Precursors of NGF have been shown to be the predominant forms of this neurotrophin in human brain and peripheral tissues, and proNGF has been shown recently to preferentially bind p75NTR with high affinity. In our studies of human and rat skin and nerve extracts, a 53 kDa band was detected by Western blot using antibodies against rhNGF or prepro-NGF (-91 to -60), that could correspond to a previously described modified prepro-NGF-like molecule. The relative optical intensity of the 53-kDa bands was markedly reduced in skin extracts from patients with subclinical diabetic neuropathy (diabetic: 1.5, 1.0-8.0, n = 6; controls: 52.0, 23.0-85.0, n = 6, p = 0.0022) but was increased in extracts of inflamed colon from patients with Crohn's disease (inflamed: median 12.0, range 0.1-12.0, n = 11: controls: 0.1, 0.1-3.0, n = 8, p = 0.0055).
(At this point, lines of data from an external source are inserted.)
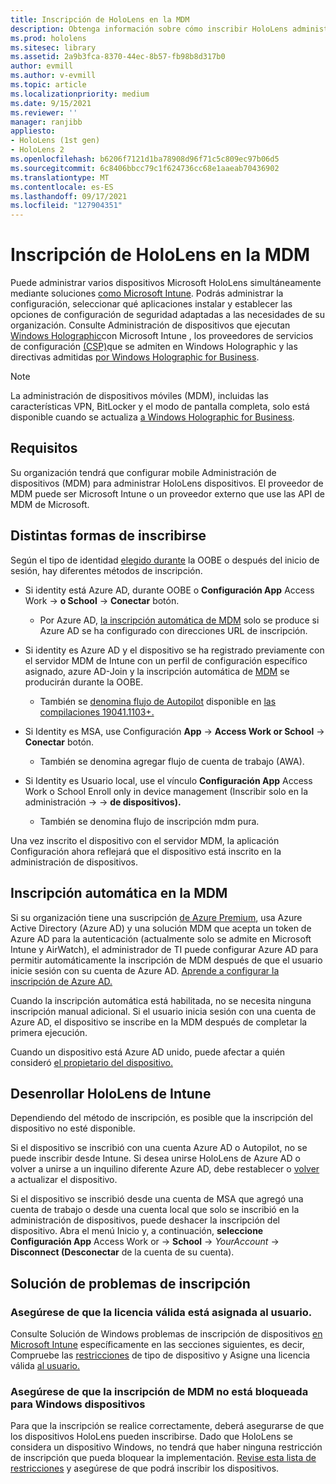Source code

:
 ```yaml
---
title: Inscripción de HoloLens en la MDM
description: Obtenga información sobre cómo inscribir HoloLens administración de dispositivos móviles (MDM) para facilitar la administración de varios dispositivos.
ms.prod: hololens
ms.sitesec: library
ms.assetid: 2a9b3fca-8370-44ec-8b57-fb98b8d317b0
author: evmill
ms.author: v-evmill
ms.topic: article
ms.localizationpriority: medium
ms.date: 9/15/2021
ms.reviewer: ''
manager: ranjibb
appliesto:
- HoloLens (1st gen)
- HoloLens 2
ms.openlocfilehash: b6206f7121d1ba78908d96f71c5c809ec97b06d5
ms.sourcegitcommit: 6c8406bbcc79c1f624736cc68e1aaeab70436902
ms.translationtype: MT
ms.contentlocale: es-ES
ms.lasthandoff: 09/17/2021
ms.locfileid: "127904351"
---
```

# <a name="enroll-hololens-in-mdm"></a>Inscripción de HoloLens en la MDM

Puede administrar varios dispositivos Microsoft HoloLens simultáneamente mediante soluciones [como Microsoft Intune](/intune/windows-holographic-for-business). Podrás administrar la configuración, seleccionar qué aplicaciones instalar y establecer las opciones de configuración de seguridad adaptadas a las necesidades de su organización. Consulte Administración de dispositivos que ejecutan [Windows Holographic](/intune/windows-holographic-for-business)con Microsoft Intune , los proveedores de servicios de configuración [(CSP)](https://msdn.microsoft.com/windows/hardware/commercialize/customize/mdm/configuration-service-provider-reference#hololens)que se admiten en Windows Holographic y las directivas admitidas [por Windows Holographic for Business](https://msdn.microsoft.com/windows/hardware/commercialize/customize/mdm/policy-configuration-service-provider#hololenspolicies).

> [!NOTE]
> La administración de dispositivos móviles (MDM), incluidas las características VPN, BitLocker y el modo de pantalla completa, solo está disponible cuando se actualiza [a Windows Holographic for Business](hololens1-upgrade-enterprise.md).

## <a name="requirements"></a>Requisitos

 Su organización tendrá que configurar mobile Administración de dispositivos (MDM) para administrar HoloLens dispositivos. El proveedor de MDM puede ser Microsoft Intune o un proveedor externo que use las API de MDM de Microsoft.

## <a name="different-ways-to-enroll"></a>Distintas formas de inscribirse

Según el tipo de identidad [elegido durante](hololens-identity.md) la OOBE o después del inicio de sesión, hay diferentes métodos de inscripción.

- Si identity está Azure AD, durante OOBE o **Configuración App** Access Work  ->  **o School**  ->  **Conectar** botón.
    - Por Azure AD, [la inscripción automática de MDM](hololens-enroll-mdm.md#auto-enrollment-in-mdm) solo se produce si Azure AD se ha configurado con direcciones URL de inscripción.

- Si identity es Azure AD y el dispositivo se ha registrado previamente con el servidor MDM de Intune con un perfil de configuración específico asignado, azure AD-Join y la inscripción automática de [MDM](hololens-enroll-mdm.md#auto-enrollment-in-mdm) se producirán durante la OOBE.
    - También se [denomina flujo de Autopilot](hololens2-autopilot.md) disponible en [las compilaciones 19041.1103+.](hololens-release-notes.md#windows-holographic-version-2004)


- Si Identity es MSA, use Configuración **App**  ->  **Access Work or School**  ->  **Conectar** botón.
    - También se denomina agregar flujo de cuenta de trabajo (AWA).
- Si Identity es Usuario local, use el vínculo **Configuración App** Access Work o School Enroll only in device management (Inscribir solo en la administración  ->    ->  **de dispositivos).**
    - También se denomina flujo de inscripción mdm pura.

Una vez inscrito el dispositivo con el servidor MDM, la aplicación Configuración ahora reflejará que el dispositivo está inscrito en la administración de dispositivos.

## <a name="auto-enrollment-in-mdm"></a>Inscripción automática en la MDM

Si su organización tiene una suscripción [de Azure Premium](https://azure.microsoft.com/overview/), usa Azure Active Directory (Azure AD) y una solución MDM que acepta un token de Azure AD para la autenticación (actualmente solo se admite en Microsoft Intune y AirWatch), el administrador de TI puede configurar Azure AD para permitir automáticamente la inscripción de MDM después de que el usuario inicie sesión con su cuenta de Azure AD. [Aprende a configurar la inscripción de Azure AD.](/mem/intune/enrollment/windows-enroll#enable-windows-10-automatic-enrollment)

Cuando la inscripción automática está habilitada, no se necesita ninguna inscripción manual adicional. Si el usuario inicia sesión con una cuenta de Azure AD, el dispositivo se inscribe en la MDM después de completar la primera ejecución.

Cuando un dispositivo está Azure AD unido, puede afectar a quién consideró [el propietario del dispositivo.](security-adminless-os.md#device-owner)

## <a name="unenroll-hololens-from-intune"></a>Desenrollar HoloLens de Intune

Dependiendo del método de inscripción, es posible que la inscripción del dispositivo no esté disponible.

Si el dispositivo se inscribió con una cuenta Azure AD o Autopilot, no se puede inscribir desde Intune. Si desea unirse HoloLens de Azure AD o volver a unirse a un inquilino diferente Azure AD, debe restablecer o [volver](hololens-recovery.md#reset-the-device) a actualizar el dispositivo.

Si el dispositivo se inscribió desde una cuenta de MSA que agregó una cuenta de trabajo o desde una cuenta local que solo se inscribió en la administración de dispositivos, puede deshacer la inscripción del dispositivo. Abra el menú Inicio y, a continuación, **seleccione Configuración App** Access Work or  ->  **School**  ->  *YourAccount*  ->  **Disconnect (Desconectar** de la cuenta de su cuenta).

## <a name="enrollment-troubleshooting"></a>Solución de problemas de inscripción

### <a name="ensure-valid-license-is-assigned-to-the-user"></a>Asegúrese de que la licencia válida está asignada al usuario.

Consulte Solución de Windows problemas de inscripción de dispositivos [en Microsoft Intune](/troubleshoot/mem/intune/troubleshoot-windows-enrollment-errors) específicamente en las secciones siguientes, es decir, Compruebe las [restricciones](/troubleshoot/mem/intune/troubleshoot-windows-enrollment-errors#check-device-type-restrictions) de tipo de dispositivo y Asigne una licencia válida [al usuario.](/troubleshoot/mem/intune/troubleshoot-windows-enrollment-errors#assign-a-valid-license-to-the-user)

### <a name="ensure-that-mdm-enrollment-isnt-blocked-for-windows-devices"></a>Asegúrese de que la inscripción de MDM no está bloqueada para Windows dispositivos

Para que la inscripción se realice correctamente, deberá asegurarse de que los dispositivos HoloLens pueden inscribirse. Dado que HoloLens se considera un dispositivo Windows, no tendrá que haber ninguna restricción de inscripción que pueda bloquear la implementación. [Revise esta lista de restricciones](/mem/intune/enrollment/enrollment-restrictions-set) y asegúrese de que podrá inscribir los dispositivos.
Antibodies to both rhNGF and prepro-NGF immunostained basal keratinocytes in tissue sections of normal human and rat skin showed accumulation of immunoreactivity in nerve fibers distal to sciatic nerve ligation in rats. Prepro-NGF antibody immunostained rat large/medium sensory neurons, whereas only small sensory neurons were stained with antibodies to mature rhNGF, suggesting that prepro-NGF may be preferentially taken up and transported by p75NTR. The different molecular forms derived from prepro-NGF are likely to be of importance in sensory mechanisms, and deserve further investigation.